Viking burial mound in Nordfjordeid

The Myklebust burial mound also known locally as Rundehogjen or Lisje Skjoratippen (Norwegian: Nynorsk) or simply Mound 1 is a burial mound from the Viking age. It is located on the Myklebust Farm in Nordfjordeid in Norway. The mound is one of the seven major Viking burial mounds in Norway, of which it is the only cremation grave.

The mound was where the remains of the Myklebust ship was discovered; Possibly the largest Viking ship in the world. It is assumed to have been the final resting place of King Audbjørn of Firda.
== Etymology ==
The name Myklebust comes from the old Norse mikill meaning large, and bólstadr meaning farm. This name can be found several places in Norway and usually refers to the largest farm in a given area. The Myklebust farm in Nordfjordeid was the largest in the region, and is assumed to have been the seat of power.

The modern name Myklebust is an evolution of the older Myklebostad.

== Location ==
The Myklebust mound is located on the Myklebust farm in Nordfjordeid. The mound can be found in the town centre, west of the Eidsgata street.

It is surrounded by a field that has been used primarily for grazing. The field has been scanned by ground-penetrating radar showing evidence of a large farm with several structures and production establishments from the Viking age. There was a total of 5 mounds on the farm, only two remain today.

The mound is approximately 250 meters north of the Sagastad Viking Center that houses a reconstruction of the Myklebust ship and an exhibition on the finds on the Myklebust farm.

== Features ==
The mound was about 30 meters in diameter and 4 meters high.

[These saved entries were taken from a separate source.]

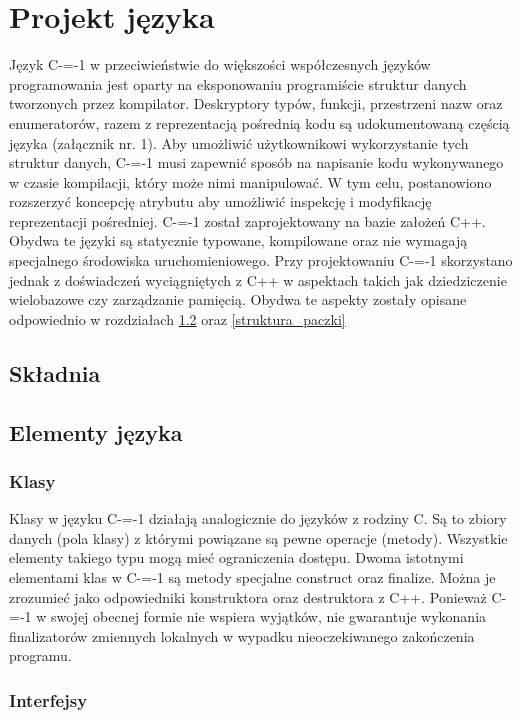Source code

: \section{Projekt języka}
\label{Language_desig}
Język C-=-1 w przeciwieństwie do większości współczesnych języków programowania jest oparty na eksponowaniu programiście struktur danych tworzonych przez kompilator. Deskryptory typów, funkcji, przestrzeni nazw oraz enumeratorów, razem z reprezentacją pośrednią kodu są udokumentowaną częścią języka (załącznik nr. 1).
Aby umożliwić użytkownikowi wykorzystanie tych struktur danych, C-=-1 musi zapewnić sposób na napisanie kodu wykonywanego w czasie kompilacji, który może nimi manipulować. W tym celu, postanowiono rozszerzyć koncepcję atrybutu aby umożliwić inspekcję i modyfikację reprezentacji pośredniej.
C-=-1 został zaprojektowany na bazie założeń C++. Obydwa te języki są statycznie typowane, kompilowane oraz nie wymagają specjalnego środowiska uruchomieniowego. Przy projektowaniu C-=-1 skorzystano jednak z doświadczeń wyciągniętych z C++ w aspektach takich jak dziedziczenie wielobazowe czy zarządzanie pamięcią. Obydwa te aspekty zostały opisane odpowiednio w rozdziałach \ref{elementy_jezyka} oraz \ref{struktura_paczki}
\subsection{Składnia}
\subsection{Elementy języka}\label{elementy_jezyka}
\subsubsection{Klasy}\label{klasy}
Klasy w języku C-=-1 działają analogicznie do języków z rodziny C. Są to zbiory danych (pola klasy) z którymi powiązane są pewne operacje (metody). Wszystkie elementy takiego typu mogą mieć ograniczenia dostępu.
Dwoma istotnymi elementami klas w C-=-1 są metody specjalne construct oraz finalize. Można je zrozumieć jako odpowiedniki konstruktora oraz destruktora z C++. Ponieważ C-=-1 w swojej obecnej formie nie wspiera wyjątków, nie gwarantuje wykonania finalizatorów zmiennych lokalnych w wypadku nieoczekiwanego zakończenia programu.
\subsubsection{Interfejsy}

Around the foot of the mound there had been a 1 meter deep and almost 4 meter wide ditch. It is believed that it had originally been "considerably larger". This circular ditch also had two "bridges" to the surrounding field, one to the south and one to the east.

At the bottom of the mound there was a thick oval layer of charcoal that extended all the way to the ditch at both ends.

== Excavations ==
The mound has been excavated twice. The original excavation was performed in 1874 by Anders Lorange. In 2024 a second excavation was performed by the University of Bergen in cooperation with the Norwegian Directorate for Cultural Heritage in preparation for a possible nomination as a UNESCO World Heritage site.

The nomination was recommended by Directorate in December 2025 and is now awaiting cabinet approval.

=== Original excavation in 1874 ===
In 1874, farmer Johannes Myklebust in Nordfjordeid contacted Bergen Museum about a discovery he had made in one of the large burial mounds on his farm.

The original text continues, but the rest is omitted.